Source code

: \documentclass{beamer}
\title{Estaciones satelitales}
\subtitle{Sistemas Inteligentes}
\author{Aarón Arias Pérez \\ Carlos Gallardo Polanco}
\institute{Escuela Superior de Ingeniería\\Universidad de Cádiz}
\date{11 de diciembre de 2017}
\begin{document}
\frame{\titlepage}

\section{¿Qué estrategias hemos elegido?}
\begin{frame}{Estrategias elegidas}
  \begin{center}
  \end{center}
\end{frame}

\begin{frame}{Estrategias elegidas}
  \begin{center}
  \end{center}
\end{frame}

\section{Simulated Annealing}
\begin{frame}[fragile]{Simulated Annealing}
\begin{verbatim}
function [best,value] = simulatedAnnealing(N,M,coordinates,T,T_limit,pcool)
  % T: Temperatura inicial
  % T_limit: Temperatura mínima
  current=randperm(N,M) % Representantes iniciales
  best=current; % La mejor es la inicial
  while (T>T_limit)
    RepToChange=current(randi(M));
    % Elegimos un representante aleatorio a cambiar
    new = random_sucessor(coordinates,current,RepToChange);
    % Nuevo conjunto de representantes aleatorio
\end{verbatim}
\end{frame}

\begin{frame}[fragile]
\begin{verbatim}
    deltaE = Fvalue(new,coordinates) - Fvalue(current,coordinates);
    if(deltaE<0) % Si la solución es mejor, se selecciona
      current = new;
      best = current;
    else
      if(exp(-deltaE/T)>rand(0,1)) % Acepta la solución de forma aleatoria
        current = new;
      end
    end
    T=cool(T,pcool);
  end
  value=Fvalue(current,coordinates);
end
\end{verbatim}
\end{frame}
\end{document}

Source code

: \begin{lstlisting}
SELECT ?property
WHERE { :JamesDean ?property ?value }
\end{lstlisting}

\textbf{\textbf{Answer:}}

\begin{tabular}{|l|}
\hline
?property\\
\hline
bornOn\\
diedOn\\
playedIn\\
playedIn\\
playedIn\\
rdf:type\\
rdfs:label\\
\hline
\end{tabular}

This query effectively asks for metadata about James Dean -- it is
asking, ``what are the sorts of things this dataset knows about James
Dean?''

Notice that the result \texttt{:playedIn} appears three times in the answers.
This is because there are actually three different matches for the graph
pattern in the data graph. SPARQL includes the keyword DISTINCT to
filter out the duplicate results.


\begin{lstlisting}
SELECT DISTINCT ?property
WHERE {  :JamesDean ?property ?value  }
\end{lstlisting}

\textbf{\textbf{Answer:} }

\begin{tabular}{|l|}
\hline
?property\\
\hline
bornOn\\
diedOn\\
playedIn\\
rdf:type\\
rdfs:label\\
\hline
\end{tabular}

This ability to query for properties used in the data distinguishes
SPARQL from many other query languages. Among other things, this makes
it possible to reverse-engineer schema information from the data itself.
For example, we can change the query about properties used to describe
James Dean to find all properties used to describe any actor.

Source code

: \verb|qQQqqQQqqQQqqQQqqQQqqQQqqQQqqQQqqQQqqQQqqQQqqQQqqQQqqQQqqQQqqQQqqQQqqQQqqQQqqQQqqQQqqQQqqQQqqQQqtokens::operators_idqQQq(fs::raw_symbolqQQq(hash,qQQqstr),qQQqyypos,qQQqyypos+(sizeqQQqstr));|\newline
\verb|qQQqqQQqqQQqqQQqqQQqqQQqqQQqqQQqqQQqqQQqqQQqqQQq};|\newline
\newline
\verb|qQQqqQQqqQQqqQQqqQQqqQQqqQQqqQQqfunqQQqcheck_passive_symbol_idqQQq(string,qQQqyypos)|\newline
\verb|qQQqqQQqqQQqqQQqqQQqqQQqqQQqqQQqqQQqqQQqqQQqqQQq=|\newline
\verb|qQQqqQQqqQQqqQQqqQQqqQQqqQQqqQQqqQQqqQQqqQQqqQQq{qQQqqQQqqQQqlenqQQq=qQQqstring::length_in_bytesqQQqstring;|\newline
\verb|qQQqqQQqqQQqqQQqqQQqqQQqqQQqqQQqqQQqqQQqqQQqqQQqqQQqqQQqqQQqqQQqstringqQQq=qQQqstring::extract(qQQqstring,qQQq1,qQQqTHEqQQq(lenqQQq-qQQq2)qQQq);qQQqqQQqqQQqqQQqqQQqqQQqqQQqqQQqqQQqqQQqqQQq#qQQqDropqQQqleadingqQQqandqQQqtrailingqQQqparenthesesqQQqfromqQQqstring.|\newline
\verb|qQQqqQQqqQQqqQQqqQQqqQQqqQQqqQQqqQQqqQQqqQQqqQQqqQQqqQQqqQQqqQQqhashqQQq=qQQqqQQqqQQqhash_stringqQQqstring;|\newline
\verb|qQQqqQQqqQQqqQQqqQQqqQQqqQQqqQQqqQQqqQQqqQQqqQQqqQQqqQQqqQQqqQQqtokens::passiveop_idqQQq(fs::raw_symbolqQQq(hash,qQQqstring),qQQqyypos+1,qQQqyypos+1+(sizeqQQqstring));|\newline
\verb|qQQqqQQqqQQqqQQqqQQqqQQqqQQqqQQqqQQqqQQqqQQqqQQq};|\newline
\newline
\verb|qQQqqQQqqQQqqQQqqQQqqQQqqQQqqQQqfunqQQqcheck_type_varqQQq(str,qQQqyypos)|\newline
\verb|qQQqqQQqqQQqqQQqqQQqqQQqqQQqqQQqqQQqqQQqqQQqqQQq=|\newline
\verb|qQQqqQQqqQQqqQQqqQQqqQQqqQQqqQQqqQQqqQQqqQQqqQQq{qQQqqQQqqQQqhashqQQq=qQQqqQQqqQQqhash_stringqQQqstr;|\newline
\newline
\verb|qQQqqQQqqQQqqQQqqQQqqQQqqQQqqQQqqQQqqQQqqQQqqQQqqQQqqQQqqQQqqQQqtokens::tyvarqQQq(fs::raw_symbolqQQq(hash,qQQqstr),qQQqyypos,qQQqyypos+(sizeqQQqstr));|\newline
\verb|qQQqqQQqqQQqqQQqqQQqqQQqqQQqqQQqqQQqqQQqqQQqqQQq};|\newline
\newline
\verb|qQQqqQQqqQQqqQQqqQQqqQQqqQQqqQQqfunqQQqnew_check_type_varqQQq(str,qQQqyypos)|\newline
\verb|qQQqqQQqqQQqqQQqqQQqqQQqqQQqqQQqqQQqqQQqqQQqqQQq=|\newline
------
**PROBLEM:** Look through the records above for the word "SPARQL". Report how many lines contain it, as a bare number.

**SOLUTION TO THIS EXERCISE:** 2